Calvin Harris--18 Months--Fly Eye, Columbia--3 STARS

COURTESY COLUMBIA

Selling out may be the best thing that has ever happened to Calvin Harris. A few years ago, Harris was an obscure DJ toiling away in Scotland at experimental synthpop and electroclash. His switch to more traditional pop sounds on 2008’s “Ready for the Weekend” brought him enormous commercial success and international popularity. Now, Harris has found a formula that not only sells records, but is pristinely produced and infectiously fun. While “18 Months” is at times weighed down by experimental electronica that ties him back to his earlier work, it salvaged by the addictive pop singles that first brought Harris into public view.

Harris has always been known for creating hooks, and on “18 Months” he’s catchier than ever. “We Found Love,” the fourth track and an early single from the album, has become an international hit for that reason. The song starts with a jittery, syncopated keyboard riff and slowly builds as layers of drums and synthesizers are added on. At the climax, the song explodes with energy. Here, his timing is flawless and he creates a perfect backdrop for Rihanna’s voice to soar over.

Another one of Harris’s great strengths is reserve: his beats bounce rather than thunder, setting him apart from many other overzealous dance music producers. In “Let’s Go,” Harris quietly builds up a punchy, uncluttered beat that doesn’t overwhelm after the drop, but rather pulls back so that it has time to build up all over again. On “Bounce,” Harris matches the timbre of Kelis’s breathy voice with a bubbly synth. The build up at the end of the song is one of the most fun moments on the album, as Harris alternates a whining electric noise with silence.

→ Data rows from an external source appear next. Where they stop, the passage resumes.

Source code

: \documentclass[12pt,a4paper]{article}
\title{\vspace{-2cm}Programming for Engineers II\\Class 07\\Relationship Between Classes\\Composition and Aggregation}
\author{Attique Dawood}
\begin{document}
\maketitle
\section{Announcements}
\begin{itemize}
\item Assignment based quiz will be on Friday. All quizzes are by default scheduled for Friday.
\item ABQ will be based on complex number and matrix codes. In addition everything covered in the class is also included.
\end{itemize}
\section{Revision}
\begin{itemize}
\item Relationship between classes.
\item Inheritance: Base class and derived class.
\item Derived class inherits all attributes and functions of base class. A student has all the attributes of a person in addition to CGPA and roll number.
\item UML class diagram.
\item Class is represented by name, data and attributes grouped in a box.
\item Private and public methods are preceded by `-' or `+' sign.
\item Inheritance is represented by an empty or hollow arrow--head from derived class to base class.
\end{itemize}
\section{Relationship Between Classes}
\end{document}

“18 Months” also displays Harris’s more experimental side, with mixed results. In the brief opener, “Green Valley,” Harris throws together layers of swirling synthesizers, vocal samples, and a slap bass. While most of the songs on the album push you to the dance floor, “Green Valley” skillfully rocks you to sleep with sonic waves that swing back and forth.

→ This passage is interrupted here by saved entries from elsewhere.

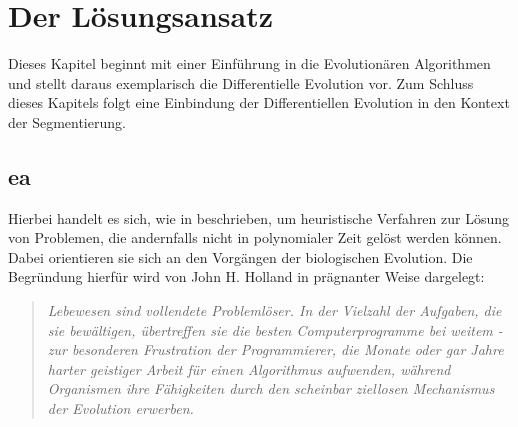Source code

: \chapter{Der Lösungsansatz}
\label{chap:sol}

	Dieses Kapitel beginnt mit einer Einführung in die Evolutionären Algorithmen und stellt daraus exemplarisch die Differentielle Evolution vor. Zum Schluss dieses Kapitels folgt eine Einbindung der Differentiellen Evolution in den Kontext der Segmentierung.

	\section{\gls{ea}}
	\label{sec:evol}
	
		Hierbei handelt es sich, wie in \cite{ea-intro} beschrieben, um heuristische Verfahren zur Lösung von Problemen, die andernfalls nicht in polynomialer Zeit gelöst werden können. Dabei orientieren sie sich an den Vorgängen der biologischen Evolution. Die Begründung hierfür wird von John H. Holland \cite{j-h-holland} in prägnanter Weise dargelegt: 
	
		\begin{quote}
			\textit{Lebewesen sind vollendete Problemlöser. In der Vielzahl der Aufgaben, die sie bewältigen, übertreffen sie die besten Computerprogramme bei weitem - zur besonderen Frustration der Programmierer, die Monate oder gar Jahre harter geistiger Arbeit für einen Algorithmus aufwenden, während Organismen ihre Fähigkeiten durch den scheinbar ziellosen Mechanismus der Evolution erwerben.}
		\end{quote}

However, most of his forays into obtuse electronica fall flat. Their lack of development or innovation make it seem that they are simply filler between his top chart singles. “Mansion” features the same irritating beat for two minutes and lacks the satisfying drop that is so essential to Harris’s singles. There is a slight build at the end, led by a bouncy synthetic bass, but the song promptly ends, making for a disappointing finish. “Awooga” is similar, at once empty and overwhelming. Its shiny riff is repeated over and over and then replaced by simulated laser-like shots. Because it is sandwiched between “Let’s Go” and the popping “Thinking About You,” “Awooga” feels especially weak.

Harris also struggles when he tries to force his production technique onto styles of music that aren’t receptive to his method of mixing. “Sweet Nothing,” which was co-written and performed by indie darling Florence Welch, does not reflect the capabilities of either talented collaborator. Welch’s strong vocals are lost in unnecessary vocal effects, and the song, which starts off strong, ends up sounding like a bad club remix of a Florence and the Machine song.

However, Harris succeeds wildly in his more formulaic pop singles. On “18 Months,” Harris may be sacrificing his artistic integrity, but his fans across the world don’t seem to mind too much. What matters is that songs like “Bounce” and “Let’s Go” seem to bore holes inside the brain and nest there, which you don’t realize until your friends tell you to shut up and you didn’t even realize you were singing anything.